Por Argelio Santiesteban Pupo
El orgullo desmedido es —sin duda— gravísimo lunar del alma humana. Por su culpa mucha gente se ha perdido en este mundo material, mientras que en el espiritual —según los religiosos— le esperan tormentos mil para purgar ese pecado que llaman soberbia.
Y, como pudieron comprobar los habaneros a principios del pasado siglo, soberbio en grado sumo era André Bellot, el héroe de esta croniquilla.
Cuando transcurría 1910, los dos millones de cubanos, a lo largo del verde caimán, vivían al tanto de una sorprendente novedad que en breve se produciría: un hombre iba a desafiar la aparentemente inexorable ley de la gravedad, esa que determina la caída estrepitosa de todo lo que sube.
Dígase que no iba a ser, ni mucho menos, la primera vez que un hombre volara en San Cristóbal de La Habana. Desde muy remotos tiempos, muchísimos buscavidas se habían agenciado los frijoles con ascensiones más o menos espectaculares, incluidas la efectuada cuando se inauguró El Templete o aquella memorable de Matías Pérez, el portugués toldero al cual aún esperamos que regrese. Y, periódicamente, la presencia de algún globo en el firmamento habanero sería obligada, como un espectáculo de feria cuyo escenario era el cielo entero.
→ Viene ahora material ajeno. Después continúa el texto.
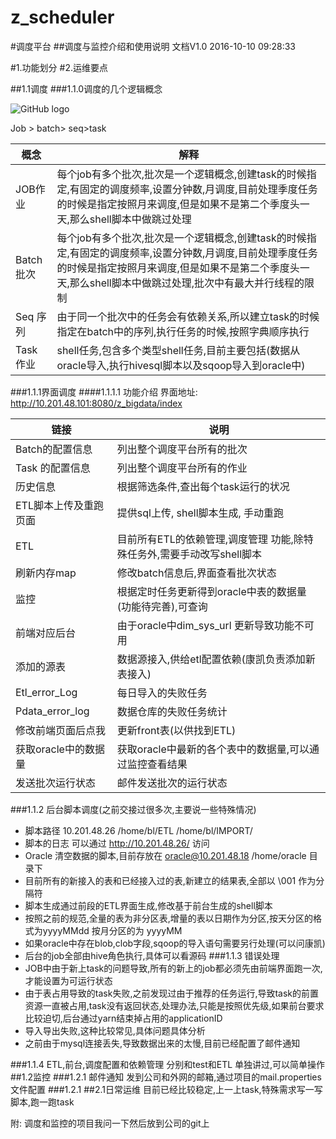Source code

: # z_scheduler
#调度平台
##调度与监控介绍和使用说明 文档V1.0
    			2016-10-10 09:28:33

#1.功能划分
#2.运维要点

##1.1调度
###1.1.0调度的几个逻辑概念

![GitHub logo](/images/logo.png)

Job > batch> seq>task

 概念 | 解释
---|---
JOB作业 | 每个job有多个批次,批次是一个逻辑概念,创建task的时候指定,有固定的调度频率,设置分钟数,月调度,目前处理季度任务的时候是指定按照月来调度,但是如果不是第二个季度头一天,那么shell脚本中做跳过处理
Batch批次 | 每个job有多个批次,批次是一个逻辑概念,创建task的时候指定,有固定的调度频率,设置分钟数,月调度,目前处理季度任务的时候是指定按照月来调度,但是如果不是第二个季度头一天,那么shell脚本中做跳过处理,批次中有最大并行线程的限制
Seq 序列 | 由于同一个批次中的任务会有依赖关系,所以建立task的时候指定在batch中的序列,执行任务的时候,按照字典顺序执行
Task 作业 | shell任务,包含多个类型shell任务,目前主要包括(数据从oracle导入,执行hivesql脚本以及sqoop导入到oracle中)

###1.1.1界面调度
####1.1.1.1 功能介绍
界面地址: http://10.201.48.101:8080/z_bigdata/index
 


链接|说明
------|------
Batch的配置信息	|列出整个调度平台所有的批次
Task 的配置信息	|列出整个调度平台所有的作业
历史信息	|根据筛选条件,查出每个task运行的状况
ETL脚本上传及重跑页面	|提供sql上传, shell脚本生成, 手动重跑
ETL	|目前所有ETL的依赖管理,调度管理 功能,除特殊任务外,需要手动改写shell脚本
刷新内存map	|修改batch信息后,界面查看批次状态
监控	|根据定时任务更新得到oracle中表的数据量(功能待完善),可查询
前端对应后台	|由于oracle中dim_sys_url 更新导致功能不可用
添加的源表	|数据源接入,供给etl配置依赖(康凯负责添加新表接入)
Etl_error_Log	|每日导入的失败任务
Pdata_error_log	|数据仓库的失败任务统计
修改前端页面后点我	|更新front表(以供找到ETL)
获取oracle中的数据量	|获取oracle中最新的各个表中的数据量,可以通过监控查看结果
发送批次运行状态	|邮件发送批次的运行状态


###1.1.2 后台脚本调度(之前交接过很多次,主要说一些特殊情况)
* 	脚本路径 10.201.48.26  /home/bl/ETL  /home/bl/IMPORT/
* 	脚本的日志 可以通过 http://10.201.48.26/ 访问
* 	Oracle 清空数据的脚本,目前存放在 oracle@10.201.48.18  /home/oracle 目录下
* 	目前所有的新接入的表和已经接入过的表,新建立的结果表,全部以 \001 作为分隔符
* 	脚本生成通过前段的ETL界面生成,修改基于前台生成的shell脚本
* 	按照之前的规范,全量的表为非分区表,增量的表以日期作为分区,按天分区的格式为yyyyMMdd 按月分区的为 yyyyMM
* 	如果oracle中存在blob,clob字段,sqoop的导入语句需要另行处理(可以问康凯)
* 	后台的job全部由hive角色执行,具体可以看源码
###1.1.3 错误处理
* 	JOB中由于新上task的问题导致,所有的新上的job都必须先由前端界面跑一次,才能设置为可运行状态
* 	由于表占用导致的task失败,之前发现过由于推荐的任务运行,导致task的前置资源一直被占用,task没有返回状态,处理办法,只能是按照优先级,如果前台要求比较迫切,后台通过yarn结束掉占用的applicationID
* 	导入导出失败,这种比较常见,具体问题具体分析
* 	之前由于mysql连接丢失,导致数据出来的太慢,目前已经配置了邮件通知

###1.1.4 ETL,前台,调度配置和依赖管理
分别和test和ETL 单独讲过,可以简单操作
##1.2监控
###1.2.1 邮件通知
	发到公司和外网的邮箱,通过项目的mail.properties文件配置
###1.2.1 
##2.1日常运维
目前已经比较稳定,上一上task,特殊需求写一写脚本,跑一跑task 


附:
调度和监控的项目我问一下然后放到公司的git上

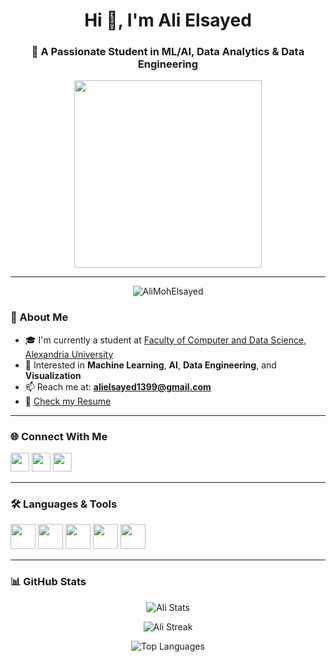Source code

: <h1 align="center">Hi 👋, I'm Ali Elsayed</h1>
<h3 align="center">🚀 A Passionate Student in ML/AI, Data Analytics & Data Engineering</h3>

<p align="center">
  <img src="https://cdn.dribbble.com/users/730703/screenshots/6581243/avento.gif" width="300" />
</p>

---

<p align="center">
  <img src="https://komarev.com/ghpvc/?username=AliMohElsayed&label=Profile%20views&color=0e75b6&style=flat" alt="AliMohElsayed" />
</p>

### 📌 About Me

- 🎓 I'm currently a student at [Faculty of Computer and Data Science, Alexandria University](https://www.facebook.com/FCDS.AlexU/)
- 🔬 Interested in **Machine Learning**, **AI**, **Data Engineering**, and **Visualization**
- 📫 Reach me at: **alielsayed1399@gmail.com**
- 📄 [Check my Resume](https://drive.google.com/file/d/1aimJHJvlxHBpqp_c-Uo5_x5OYmi49pi_/view?usp=sharing)

---

### 🌐 Connect With Me

<p align="left">
  <a href="https://www.linkedin.com/in/ali-moh-sayed/" target="_blank"><img src="https://skillicons.dev/icons?i=linkedin" height="30" /></a>
  <a href="https://www.facebook.com/AliMohamedElsayed11" target="_blank"><img src="https://skillicons.dev/icons?i=facebook" height="30" /></a>
  <a href="https://www.instagram.com/alimohamedelsayed11/" target="_blank"><img src="https://skillicons.dev/icons?i=instagram" height="30" /></a>
</p>

---

### 🛠️ Languages & Tools

<p align="left">
  <img src="https://skillicons.dev/icons?i=python,java,js,php,r" height="40" />
  <img src="https://skillicons.dev/icons?i=mysql,mongodb,sqlite,firebase" height="40" />
  <img src="https://skillicons.dev/icons?i=tensorflow,scikit-learn,opencv,pandas,seaborn,jupyter" height="40" />
  <img src="https://skillicons.dev/icons?i=powerbi,tableau,excel" height="40" />
  <img src="https://skillicons.dev/icons?i=odoo" height="40" />
</p>

---

### 📊 GitHub Stats

<p align="center">
  <img src="https://github-readme-stats.vercel.app/api?username=AliMohElsayed&show_icons=true&theme=default" alt="Ali Stats" />
</p>

<p align="center">
  <img src="https://streak-stats.demolab.com?user=AliMohElsayed&theme=default" alt="Ali Streak" />
</p>

<p align="center">
  <img src="https://github-readme-stats.vercel.app/api/top-langs/?username=AliMohElsayed&layout=compact" alt="Top Languages" />
</p>
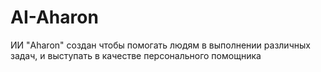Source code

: # AI-Aharon
ИИ "Aharon" создан чтобы помогать людям в выполнении различных задач, и выступать в качестве персонального помощника
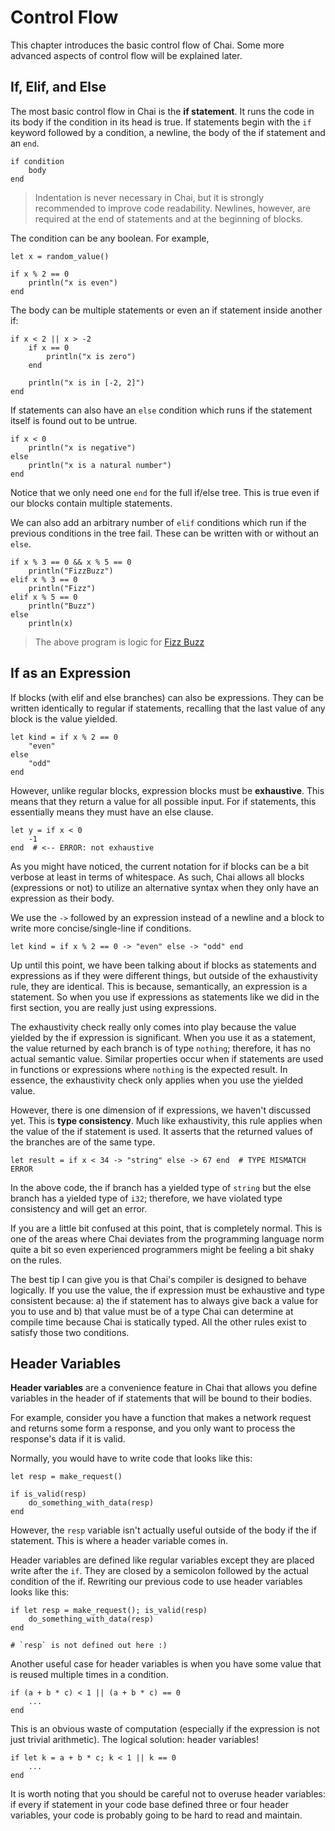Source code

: # Control Flow

This chapter introduces the basic control flow of Chai.  Some more advanced
aspects of control flow will be explained later.

## If, Elif, and Else

The most basic control flow in Chai is the **if statement**.  It runs the code
in its body if the condition in its head is true.  If statements begin with the
`if` keyword followed by a condition, a newline, the body of the if statement
and an `end`.

    if condition
        body
    end

> Indentation is never necessary in Chai, but it is strongly recommended to
> improve code readability.  Newlines, however, are required at the end of
> statements and at the beginning of blocks.

The condition can be any boolean.  For example,

    let x = random_value()
    
    if x % 2 == 0
        println("x is even")
    end

The body can be multiple statements or even an if statement inside another if:

    if x < 2 || x > -2
        if x == 0
            println("x is zero")
        end

        println("x is in [-2, 2]")
    end

If statements can also have an `else` condition which runs if the statement
itself is found out to be untrue.

    if x < 0
        println("x is negative")
    else
        println("x is a natural number")
    end

Notice that we only need one `end` for the full if/else tree.  This is true even
if our blocks contain multiple statements.

We can also add an arbitrary number of `elif` conditions which run if the previous
conditions in the tree fail.  These can be written with or without an `else`.

    if x % 3 == 0 && x % 5 == 0
        println("FizzBuzz")
    elif x % 3 == 0
        println("Fizz")
    elif x % 5 == 0
        println("Buzz")
    else
        println(x)

> The above program is logic for [Fizz Buzz](https://en.wikipedia.org/wiki/Fizz_buzz)

## If as an Expression

If blocks (with elif and else branches) can also be expressions.  They can be written
identically to regular if statements, recalling that the last value of any block is
the value yielded.

    let kind = if x % 2 == 0
        "even"
    else
        "odd"
    end

However, unlike regular blocks, expression blocks must be **exhaustive**.  This
means that they return a value for all possible input.  For if statements, this
essentially means they must have an else clause.

    let y = if x < 0
        -1
    end  # <-- ERROR: not exhaustive

As you might have noticed, the current notation for if blocks can be a bit
verbose at least in terms of whitespace.  As such, Chai allows all blocks
(expressions or not) to utilize an alternative syntax when they only have an
expression as their body.

We use the `->` followed by an expression instead of a newline and a block to
write more concise/single-line if conditions.

    let kind = if x % 2 == 0 -> "even" else -> "odd" end

Up until this point, we have been talking about if blocks as statements and
expressions as if they were different things, but outside of the exhaustivity
rule, they are identical.  This is because, semantically, an expression is a
statement.  So when you use if expressions as statements like we did in the
first section, you are really just using expressions.

The exhaustivity check really only comes into play because the value yielded by
the if expression is significant.  When you use it as a statement, the value
returned by each branch is of type `nothing`; therefore, it has no actual
semantic value.  Similar properties occur when if statements are used in
functions or expressions where `nothing` is the expected result.  In essence,
the exhaustivity check only applies when you use the yielded value.

However, there is one dimension of if expressions, we haven't discussed yet.
This is **type consistency**.  Much like exhaustivity, this rule applies when
the value of the if statement is used.  It asserts that the returned values of
the branches are of the same type.

    let result = if x < 34 -> "string" else -> 67 end  # TYPE MISMATCH ERROR

In the above code, the if branch has a yielded type of `string` but the else
branch has a yielded type of `i32`; therefore, we have violated type consistency
and will get an error.

If you are a little bit confused at this point, that is completely normal.  This
is one of the areas where Chai deviates from the programming language norm quite
a bit so even experienced programmers might be feeling a bit shaky on the rules.

The best tip I can give you is that Chai's compiler is designed to behave
logically.  If you use the value, the if expression must be exhaustive and type
consistent because: a) the if statement has to always give back a value for you
to use and b) that value must be of a type Chai can determine at compile time
because Chai is statically typed.  All the other rules exist to satisfy those
two conditions.  

## Header Variables

**Header variables** are a convenience feature in Chai that allows you define
variables in the header of if statements that will be bound to their bodies.

For example, consider you have a function that makes a network request and
returns some form a response, and you only want to process the response's data
if it is valid.

Normally, you would have to write code that looks like this:

    let resp = make_request()

    if is_valid(resp)
        do_something_with_data(resp)
    end

However, the `resp` variable isn't actually useful outside of the body if
the if statement.  This is where a header variable comes in.

Header variables are defined like regular variables except they are placed write
after the `if`.  They are closed by a semicolon followed by the actual condition
of the if.  Rewriting our previous code to use header variables looks like this:

    if let resp = make_request(); is_valid(resp)
        do_something_with_data(resp)
    end

    # `resp` is not defined out here :)

Another useful case for header variables is when you have some value
that is reused multiple times in a condition.  

    if (a + b * c) < 1 || (a + b * c) == 0
        ...
    end

This is an obvious waste of computation (especially if the expression is not
just trivial arithmetic).  The logical solution: header variables!

    if let k = a + b * c; k < 1 || k == 0
        ...
    end

It is worth noting that you should be careful not to overuse header variables:
if every if statement in your code base defined three or four header variables,
your code is probably going to be hard to read and maintain.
Ah, pero lo que se proponía el francés André Bellot era “distinto y diferente”, según dice el pueblo. Sí, porque los antecesores en materia de enseñorearse de los aires lo hicieron valiéndose del hidrógeno o del gas del alumbrado, materias ligerísimas. Y ahora se trataba de remontar las alturas en un artefacto más pesado que el aire.